Here is some code that does what you require.
Using an Arduino Uno R3 or other Arduino using an ATmega328P.
I have used an interrupt to measure the period of the incoming square wave using micros().
I have used timer 1 to generate the output frequency. Part of the code in setup() generates a continuous square wave on pin 10.

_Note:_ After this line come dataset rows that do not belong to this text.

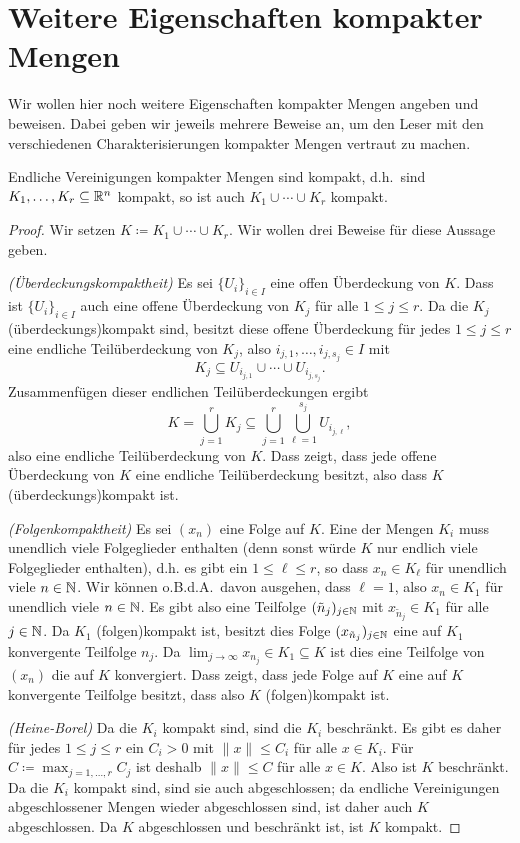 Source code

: \documentclass[a4paper,10pt]{article}
\begin{document}
\section{Weitere Eigenschaften kompakter Mengen}
Wir wollen hier noch weitere Eigenschaften kompakter Mengen angeben und beweisen. Dabei geben wir jeweils mehrere Beweise an, um den Leser mit den verschiedenen Charakterisierungen kompakter Mengen vertraut zu machen.


\begin{lem}
 Endliche Vereinigungen kompakter Mengen sind kompakt, d.h.\ sind $K_1, \dotsc, K_r \subseteq \mathbb{R}^n$ kompakt, so ist auch $K_1 \cup \dotsb \cup K_r$ kompakt.
\end{lem}
\begin{proof}
 Wir setzen $K \coloneqq K_1 \cup \dotsb \cup K_r$. Wir wollen drei Beweise für diese Aussage geben.
 
 \emph{(Überdeckungskompaktheit)} Es sei $\{U_i\}_{i \in I}$ eine offen Überdeckung von $K$. Dass ist $\{U_i\}_{i \in I}$ auch eine offene Überdeckung von $K_j$ für alle $1 \leq j \leq r$. Da die $K_j$ (überdeckungs)kompakt sind, besitzt diese offene Überdeckung für jedes $1 \leq j \leq r$ eine endliche Teilüberdeckung von $K_j$, also $i_{j,1}, \dotsc, i_{j,s_j} \in I$ mit
 \[
  K_j \subseteq U_{i_{j,1}} \cup \dotsb \cup U_{i_{j,s_j}}.
 \]
 Zusammenfügen dieser endlichen Teilüberdeckungen ergibt
 \[
  K
  = \bigcup_{j=1}^r K_j
  \subseteq \bigcup_{j=1}^r \bigcup_{\ell=1}^{s_j} U_{i_{j,\ell}},
 \]
 also eine endliche Teilüberdeckung von $K$. Dass zeigt, dass jede offene Überdeckung von $K$ eine endliche Teilüberdeckung besitzt, also dass $K$ (über\-deck\-ungs)kom\-pakt ist.
 
 \emph{(Folgenkompaktheit)} Es sei $(x_n)$ eine Folge auf $K$. Eine der Mengen $K_i$ muss unendlich viele Folgeglieder enthalten (denn sonst würde $K$ nur endlich viele Folgeglieder enthalten), d.h. es gibt ein $1 \leq \ell \leq r$, so dass $x_n \in K_\ell$ für unendlich viele $n \in \mathbb{N}$. Wir können o.B.d.A.\ davon ausgehen, dass $\ell = 1$, also $x_n \in K_1$ für unendlich viele $n \in \mathbb{N}$. Es gibt also eine Teilfolge $(\tilde{n}_j)_{j \in \mathbb{N}}$ mit $x_{\tilde{n}_j} \in K_1$ für alle $j \in \mathbb{N}$. Da $K_1$ (folgen)kompakt ist, besitzt dies Folge $(x_{\tilde{n}_j})_{j \in \mathbb{N}}$ eine auf $K_1$ konvergente Teilfolge $n_j$. Da $\lim_{j \to \infty} x_{n_j} \in K_1 \subseteq K$ ist dies eine Teilfolge von $(x_n)$ die auf $K$ konvergiert. Dass zeigt, dass jede Folge auf $K$ eine auf $K$ konvergente Teilfolge besitzt, dass also $K$ (folgen)kompakt ist.
 
 \emph{(Heine-Borel)} Da die $K_i$ kompakt sind, sind die $K_i$ beschränkt. Es gibt es daher für jedes $1 \leq j \leq r$ ein $C_i > 0$ mit $\|x\| \leq C_i$ für alle $x \in K_i$. Für $C \coloneqq \max_{j=1,\dotsc,r} C_j$ ist deshalb $\|x\| \leq C$ für alle $x \in K$. Also ist $K$ beschränkt. Da die $K_i$ kompakt sind, sind sie auch abgeschlossen; da endliche Vereinigungen abgeschlossener Mengen wieder abgeschlossen sind, ist daher auch $K$ abgeschlossen. Da $K$ abgeschlossen und beschränkt ist, ist $K$ kompakt.
\end{proof}
\end{document}

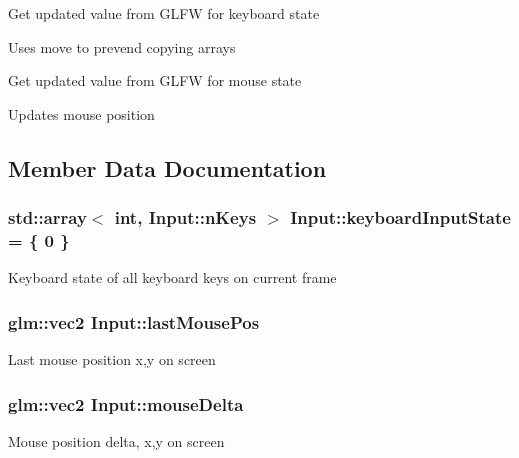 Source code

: Get updated value from G\+L\+F\+W for keyboard state

Uses move to prevend copying arrays

Get updated value from G\+L\+F\+W for mouse state

Updates mouse position 

\subsection{Member Data Documentation}
\hypertarget{class_input_a97eec171d280642b3a52c296503c2664}{}
\subsubsection[{keyboard\+Input\+State}]{\setlength{\rightskip}{0pt plus 5cm}std\+::array$<$ int, Input\+::n\+Keys $>$ Input\+::keyboard\+Input\+State = \{ 0 \}\hspace{0.3cm}{\ttfamily [static]}}\label{class_input_a97eec171d280642b3a52c296503c2664}
Keyboard state of all keyboard keys on current frame \hypertarget{class_input_a43c2217c224a48ff3af89ee9e284df69}{}
\subsubsection[{last\+Mouse\+Pos}]{\setlength{\rightskip}{0pt plus 5cm}glm\+::vec2 Input\+::last\+Mouse\+Pos\hspace{0.3cm}{\ttfamily [static]}}\label{class_input_a43c2217c224a48ff3af89ee9e284df69}
Last mouse position x,y on screen \hypertarget{class_input_ab86bb9716a4ac0ca353eade82c20cf7f}{}
\subsubsection[{mouse\+Delta}]{\setlength{\rightskip}{0pt plus 5cm}glm\+::vec2 Input\+::mouse\+Delta\hspace{0.3cm}{\ttfamily [static]}}\label{class_input_ab86bb9716a4ac0ca353eade82c20cf7f}
Mouse position delta, x,y on screen \hypertarget{class_input_afd2b6ea6a62a21bb5af4d5d7688b9509}{}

The code in loop() just adjusts the output frequency based on the period measured by the ISR.
const byte inputPin = 2;
const byte outputPin = 10;
volatile unsigned long startTime;
volatile unsigned long lastStartTime;
unsigned long period;
float scalingFactor = 1.1; // multiply input frequency by this factor
unsigned long n = 16000; // initial output frequency 1kHz
void setup() {
Serial.begin(115200);
pinMode(inputPin, INPUT_PULLUP);
pinMode(outputPin, OUTPUT);
attachInterrupt(digitalPinToInterrupt(inputPin), measurePeriod, RISING);
Serial.print("Input frequency is multiplied by ");
Serial.println(scalingFactor);
TCCR1A = bit (WGM10) | bit (WGM11); // fast PWM,
TCCR1B = bit (WGM12) | bit (WGM13) | bit (CS10); // fast PWM, no prescaler
OCR1A = n; // count n clock cycles
OCR1B = ((n + 1) / 2) - 1; // 50% duty cycle
bitSet (TCCR1A, COM1B1); // clear OC1B on compare
}
void loop() {
n = (period * 16 / scalingFactor); // calculate new value of n
OCR1A = n;
OCR1B = ((n + 1) / 2) - 1;
delay(10);
}
unsigned long measurePeriod() {
startTime = micros();
noInterrupts();
period = startTime - lastStartTime;
lastStartTime = startTime;
interrupts();
return period;
}
Here are some oscilloscope traces showing the operation:
Here is a 15kHz input multiplied by 1.33 to give 20kHz.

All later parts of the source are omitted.